* [What needs to be done]: Repeat the entries exactly, and do not carry the pictures over.

* [Provided records]:
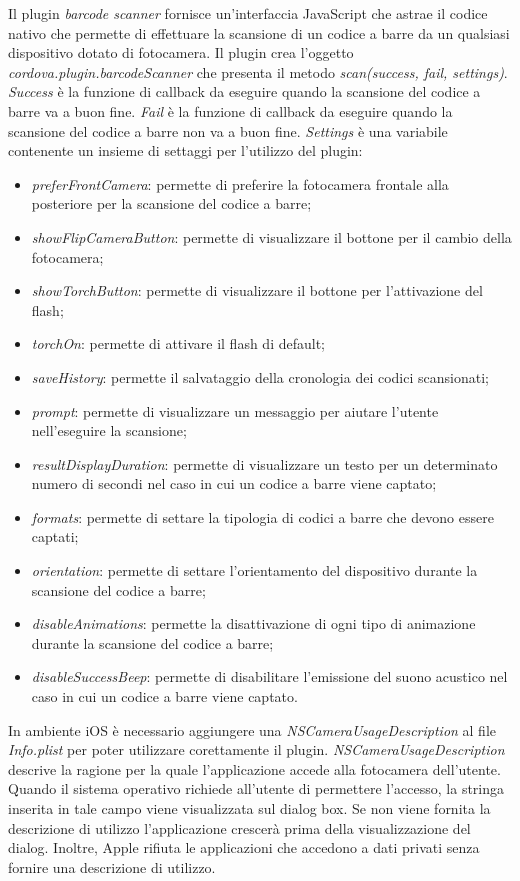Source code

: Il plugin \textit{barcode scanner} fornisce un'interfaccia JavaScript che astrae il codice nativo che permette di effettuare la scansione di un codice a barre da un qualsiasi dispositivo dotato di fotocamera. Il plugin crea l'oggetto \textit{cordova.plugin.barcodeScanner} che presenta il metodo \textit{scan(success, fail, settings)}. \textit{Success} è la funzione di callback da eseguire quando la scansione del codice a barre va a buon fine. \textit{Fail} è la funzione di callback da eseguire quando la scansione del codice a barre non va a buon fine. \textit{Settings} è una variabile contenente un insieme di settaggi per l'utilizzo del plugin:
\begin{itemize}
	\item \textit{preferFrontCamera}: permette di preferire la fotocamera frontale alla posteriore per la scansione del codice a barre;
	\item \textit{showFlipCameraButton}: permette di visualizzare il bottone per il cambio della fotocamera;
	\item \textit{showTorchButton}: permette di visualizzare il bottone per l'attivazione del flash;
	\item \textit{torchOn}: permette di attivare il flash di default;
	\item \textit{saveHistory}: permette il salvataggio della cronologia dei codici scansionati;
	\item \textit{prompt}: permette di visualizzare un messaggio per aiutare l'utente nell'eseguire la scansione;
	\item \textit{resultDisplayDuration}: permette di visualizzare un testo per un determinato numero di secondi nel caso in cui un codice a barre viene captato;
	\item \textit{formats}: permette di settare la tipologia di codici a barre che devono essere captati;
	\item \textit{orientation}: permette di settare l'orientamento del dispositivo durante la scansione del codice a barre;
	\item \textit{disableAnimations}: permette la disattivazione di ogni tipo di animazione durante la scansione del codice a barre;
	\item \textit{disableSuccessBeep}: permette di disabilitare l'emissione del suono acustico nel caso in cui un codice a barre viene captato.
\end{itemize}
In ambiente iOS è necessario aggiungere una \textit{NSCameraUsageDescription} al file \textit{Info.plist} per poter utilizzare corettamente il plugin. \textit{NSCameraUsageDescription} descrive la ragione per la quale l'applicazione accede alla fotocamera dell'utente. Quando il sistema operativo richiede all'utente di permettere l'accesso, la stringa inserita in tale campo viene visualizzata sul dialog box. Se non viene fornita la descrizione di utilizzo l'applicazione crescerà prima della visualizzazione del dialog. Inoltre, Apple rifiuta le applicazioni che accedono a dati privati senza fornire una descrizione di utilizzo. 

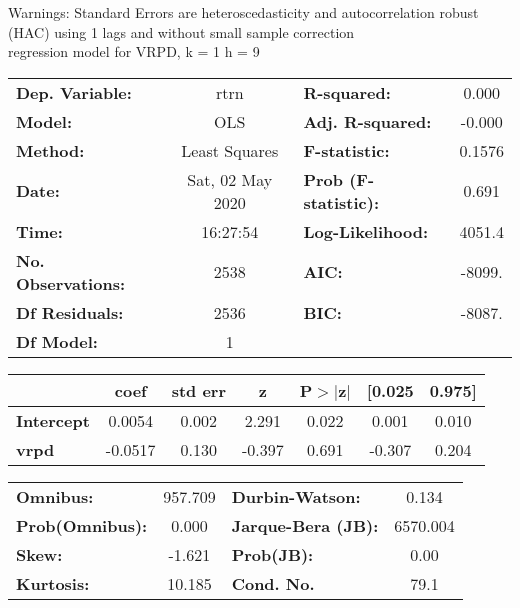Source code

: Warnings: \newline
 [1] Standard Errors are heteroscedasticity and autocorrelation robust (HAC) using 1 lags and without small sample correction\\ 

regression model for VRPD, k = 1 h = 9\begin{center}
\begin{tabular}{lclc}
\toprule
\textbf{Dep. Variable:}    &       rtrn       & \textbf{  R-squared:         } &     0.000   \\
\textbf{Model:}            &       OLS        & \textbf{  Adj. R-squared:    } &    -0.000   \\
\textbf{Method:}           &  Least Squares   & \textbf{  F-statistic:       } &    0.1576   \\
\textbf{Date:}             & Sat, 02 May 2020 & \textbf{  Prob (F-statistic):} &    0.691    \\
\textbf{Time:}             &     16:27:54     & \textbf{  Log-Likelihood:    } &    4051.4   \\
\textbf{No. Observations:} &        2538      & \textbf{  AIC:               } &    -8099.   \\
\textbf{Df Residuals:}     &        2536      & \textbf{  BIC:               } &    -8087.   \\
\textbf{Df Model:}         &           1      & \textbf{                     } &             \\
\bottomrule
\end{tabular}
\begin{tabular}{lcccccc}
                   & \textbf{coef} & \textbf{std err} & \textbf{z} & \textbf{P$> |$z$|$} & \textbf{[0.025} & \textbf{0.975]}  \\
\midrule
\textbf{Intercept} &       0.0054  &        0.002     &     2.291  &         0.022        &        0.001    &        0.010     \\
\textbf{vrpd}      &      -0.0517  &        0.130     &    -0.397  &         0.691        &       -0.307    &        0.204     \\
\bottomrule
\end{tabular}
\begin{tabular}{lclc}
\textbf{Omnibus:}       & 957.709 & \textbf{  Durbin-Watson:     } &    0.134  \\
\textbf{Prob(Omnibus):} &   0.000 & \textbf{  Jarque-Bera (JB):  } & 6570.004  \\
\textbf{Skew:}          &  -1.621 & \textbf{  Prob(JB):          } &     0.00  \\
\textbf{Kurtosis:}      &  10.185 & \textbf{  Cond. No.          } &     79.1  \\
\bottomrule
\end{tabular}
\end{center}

* [Answer to this task]:
Source code

: Il plugin \textit{barcode scanner} fornisce un'interfaccia JavaScript che astrae il codice nativo che permette di effettuare la scansione di un codice a barre da un qualsiasi dispositivo dotato di fotocamera. Il plugin crea l'oggetto \textit{cordova.plugin.barcodeScanner} che presenta il metodo \textit{scan(success, fail, settings)}. \textit{Success} è la funzione di callback da eseguire quando la scansione del codice a barre va a buon fine. \textit{Fail} è la funzione di callback da eseguire quando la scansione del codice a barre non va a buon fine. \textit{Settings} è una variabile contenente un insieme di settaggi per l'utilizzo del plugin:
\begin{itemize}
	\item \textit{preferFrontCamera}: permette di preferire la fotocamera frontale alla posteriore per la scansione del codice a barre;
	\item \textit{showFlipCameraButton}: permette di visualizzare il bottone per il cambio della fotocamera;
	\item \textit{showTorchButton}: permette di visualizzare il bottone per l'attivazione del flash;
	\item \textit{torchOn}: permette di attivare il flash di default;
	\item \textit{saveHistory}: permette il salvataggio della cronologia dei codici scansionati;
	\item \textit{prompt}: permette di visualizzare un messaggio per aiutare l'utente nell'eseguire la scansione;
	\item \textit{resultDisplayDuration}: permette di visualizzare un testo per un determinato numero di secondi nel caso in cui un codice a barre viene captato;
	\item \textit{formats}: permette di settare la tipologia di codici a barre che devono essere captati;
	\item \textit{orientation}: permette di settare l'orientamento del dispositivo durante la scansione del codice a barre;
	\item \textit{disableAnimations}: permette la disattivazione di ogni tipo di animazione durante la scansione del codice a barre;
	\item \textit{disableSuccessBeep}: permette di disabilitare l'emissione del suono acustico nel caso in cui un codice a barre viene captato.
\end{itemize}
In ambiente iOS è necessario aggiungere una \textit{NSCameraUsageDescription} al file \textit{Info.plist} per poter utilizzare corettamente il plugin. \textit{NSCameraUsageDescription} descrive la ragione per la quale l'applicazione accede alla fotocamera dell'utente. Quando il sistema operativo richiede all'utente di permettere l'accesso, la stringa inserita in tale campo viene visualizzata sul dialog box. Se non viene fornita la descrizione di utilizzo l'applicazione crescerà prima della visualizzazione del dialog. Inoltre, Apple rifiuta le applicazioni che accedono a dati privati senza fornire una descrizione di utilizzo. 

Source code

: Warnings: \newline
 [1] Standard Errors are heteroscedasticity and autocorrelation robust (HAC) using 1 lags and without small sample correction\\ 

regression model for VRPD, k = 1 h = 9\begin{center}
\begin{tabular}{lclc}
\toprule
\textbf{Dep. Variable:}    &       rtrn       & \textbf{  R-squared:         } &     0.000   \\
\textbf{Model:}            &       OLS        & \textbf{  Adj. R-squared:    } &    -0.000   \\
\textbf{Method:}           &  Least Squares   & \textbf{  F-statistic:       } &    0.1576   \\
\textbf{Date:}             & Sat, 02 May 2020 & \textbf{  Prob (F-statistic):} &    0.691    \\
\textbf{Time:}             &     16:27:54     & \textbf{  Log-Likelihood:    } &    4051.4   \\
\textbf{No. Observations:} &        2538      & \textbf{  AIC:               } &    -8099.   \\
\textbf{Df Residuals:}     &        2536      & \textbf{  BIC:               } &    -8087.   \\
\textbf{Df Model:}         &           1      & \textbf{                     } &             \\
\bottomrule
\end{tabular}
\begin{tabular}{lcccccc}
                   & \textbf{coef} & \textbf{std err} & \textbf{z} & \textbf{P$> |$z$|$} & \textbf{[0.025} & \textbf{0.975]}  \\
\midrule
\textbf{Intercept} &       0.0054  &        0.002     &     2.291  &         0.022        &        0.001    &        0.010     \\
\textbf{vrpd}      &      -0.0517  &        0.130     &    -0.397  &         0.691        &       -0.307    &        0.204     \\
\bottomrule
\end{tabular}
\begin{tabular}{lclc}
\textbf{Omnibus:}       & 957.709 & \textbf{  Durbin-Watson:     } &    0.134  \\
\textbf{Prob(Omnibus):} &   0.000 & \textbf{  Jarque-Bera (JB):  } & 6570.004  \\
\textbf{Skew:}          &  -1.621 & \textbf{  Prob(JB):          } &     0.00  \\
\textbf{Kurtosis:}      &  10.185 & \textbf{  Cond. No.          } &     79.1  \\
\bottomrule
\end{tabular}
\end{center}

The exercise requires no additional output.